===== Records for the task =====

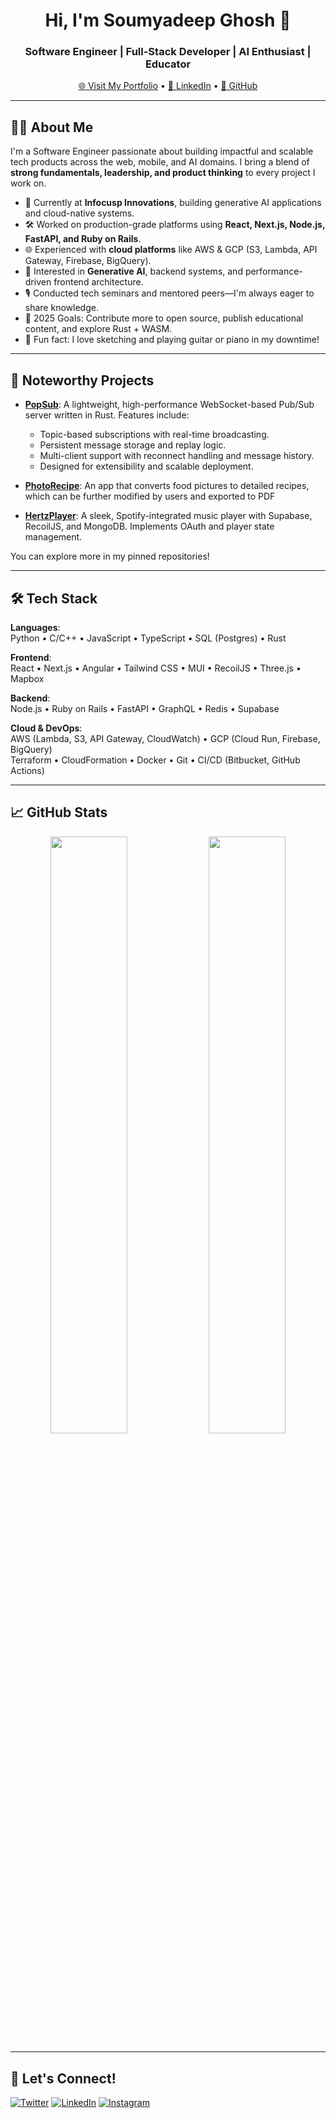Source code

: <h1 align="center">Hi, I'm Soumyadeep Ghosh 👋</h1>
<h3 align="center">Software Engineer | Full-Stack Developer | AI Enthusiast | Educator</h3>

<p align="center">
  <a href="https://soumyadeepdevfolio.web.app/">🌐 Visit My Portfolio</a> •
  <a href="https://www.linkedin.com/in/soumyadeep-ghosh-90a1951b6/">💼 LinkedIn</a> •
  <a href="https://github.com/soumyadepp">📂 GitHub</a>
</p>

---

## 👨‍💻 About Me

I'm a Software Engineer passionate about building impactful and scalable tech products across the web, mobile, and AI domains. I bring a blend of **strong fundamentals, leadership, and product thinking** to every project I work on.

- 💼 Currently at **Infocusp Innovations**, building generative AI applications and cloud-native systems.
- 🛠️ Worked on production-grade platforms using **React, Next.js, Node.js, FastAPI, and Ruby on Rails**.
- 🌐 Experienced with **cloud platforms** like AWS & GCP (S3, Lambda, API Gateway, Firebase, BigQuery).
- 🧠 Interested in **Generative AI**, backend systems, and performance-driven frontend architecture.
- 🎙️ Conducted tech seminars and mentored peers—I'm always eager to share knowledge.
- 🎯 2025 Goals: Contribute more to open source, publish educational content, and explore Rust + WASM.
- 🎸 Fun fact: I love sketching and playing guitar or piano in my downtime!

---

## 📌 Noteworthy Projects

- **[PopSub](https://github.com/soumyadepp/popsub)**: A lightweight, high-performance WebSocket-based Pub/Sub server written in Rust. Features include:
  - Topic-based subscriptions with real-time broadcasting.
  - Persistent message storage and replay logic.
  - Multi-client support with reconnect handling and message history.
  - Designed for extensibility and scalable deployment.
 
- **[PhotoRecipe](https://github.com/soumyadepp/PhotoRecipe)**: An app that converts food pictures to detailed recipes, which can be further modified by users and exported to PDF

- **[HertzPlayer](https://github.com/soumyadepp/HertzPlayer)**: A sleek, Spotify-integrated music player with Supabase, RecoilJS, and MongoDB. Implements OAuth and player state management.

You can explore more in my pinned repositories!

---

## 🛠️ Tech Stack

**Languages**:  
Python • C/C++ • JavaScript • TypeScript • SQL (Postgres) • Rust

**Frontend**:  
React • Next.js • Angular • Tailwind CSS • MUI • RecoilJS • Three.js • Mapbox

**Backend**:  
Node.js • Ruby on Rails • FastAPI • GraphQL • Redis • Supabase

**Cloud & DevOps**:  
AWS (Lambda, S3, API Gateway, CloudWatch) • GCP (Cloud Run, Firebase, BigQuery)  
Terraform • CloudFormation • Docker • Git • CI/CD (Bitbucket, GitHub Actions)

---

## 📈 GitHub Stats

<div align="center">
  <img src="https://github-readme-stats.vercel.app/api?username=soumyadepp&show_icons=true&theme=github_dark&hide_border=true" width="49.5%" />
  <img src="https://github-readme-stats.vercel.app/api/top-langs/?username=soumyadepp&layout=compact&theme=github_dark&hide_border=true" width="49.5%" />
</div>

---

## 🤝 Let's Connect!

[![Twitter](https://img.shields.io/badge/Twitter-%231DA1F2.svg?style=for-the-badge&logo=twitter&logoColor=white)](https://twitter.com/SoumyadeepSGho1)
[![LinkedIn](https://img.shields.io/badge/LinkedIn-%230077B5.svg?style=for-the-badge&logo=linkedin&logoColor=white)](https://www.linkedin.com/in/soumyadeep-ghosh-90a1951b6/)
[![Instagram](https://img.shields.io/badge/Instagram-%23E4405F.svg?style=for-the-badge&logo=instagram&logoColor=white)](https://www.instagram.com/soumyadepp/)
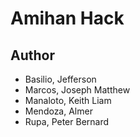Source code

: # Amihan Hack

## Author
- Basilio, Jefferson
- Marcos, Joseph Matthew
- Manaloto, Keith Liam
- Mendoza, Almer
- Rupa, Peter Bernard
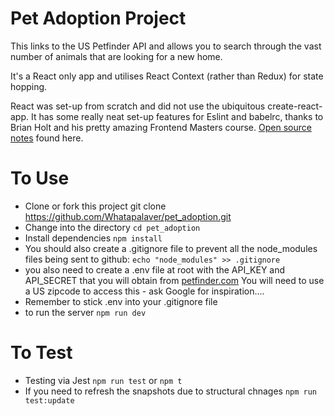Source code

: # Pet Adoption Project

This links to the US Petfinder API and allows you to search through the vast number of animals that are looking for a new home.

It's a React only app and utilises React Context (rather than Redux) for state hopping.

React was set-up from scratch and did not use the ubiquitous create-react-app. It has some really neat set-up features for Eslint and babelrc, thanks to Brian Holt and his pretty amazing Frontend Masters course. [Open source notes](https://btholt.github.io/complete-intro-to-react-v4/) found here.

# To Use

- Clone or fork this project git clone https://github.com/Whatapalaver/pet_adoption.git
- Change into the directory `cd pet_adoption`
- Install dependencies `npm install`
- You should also create a .gitignore file to prevent all the node_modules files being sent to github: `echo "node_modules" >> .gitignore`
- you also need to create a .env file at root with the API_KEY and API_SECRET that you will obtain from [petfinder.com](https://www.petfinder.com/developers/api-key) You will need to use a US zipcode to access this - ask Google for inspiration....
- Remember to stick .env into your .gitignore file
- to run the server `npm run dev`

# To Test

- Testing via Jest `npm run test` or `npm t`
- If you need to refresh the snapshots due to structural chnages `npm run test:update`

=====

### What is being asked:
Pull out every line of the records that includes the string "white".

### Answer below:
[![Twitter](https://img.shields.io/badge/Twitter-%231DA1F2.svg?style=for-the-badge&logo=twitter&logoColor=white)](https://twitter.com/SoumyadeepSGho1)
[![LinkedIn](https://img.shields.io/badge/LinkedIn-%230077B5.svg?style=for-the-badge&logo=linkedin&logoColor=white)](https://www.linkedin.com/in/soumyadeep-ghosh-90a1951b6/)
[![Instagram](https://img.shields.io/badge/Instagram-%23E4405F.svg?style=for-the-badge&logo=instagram&logoColor=white)](https://www.instagram.com/soumyadepp/)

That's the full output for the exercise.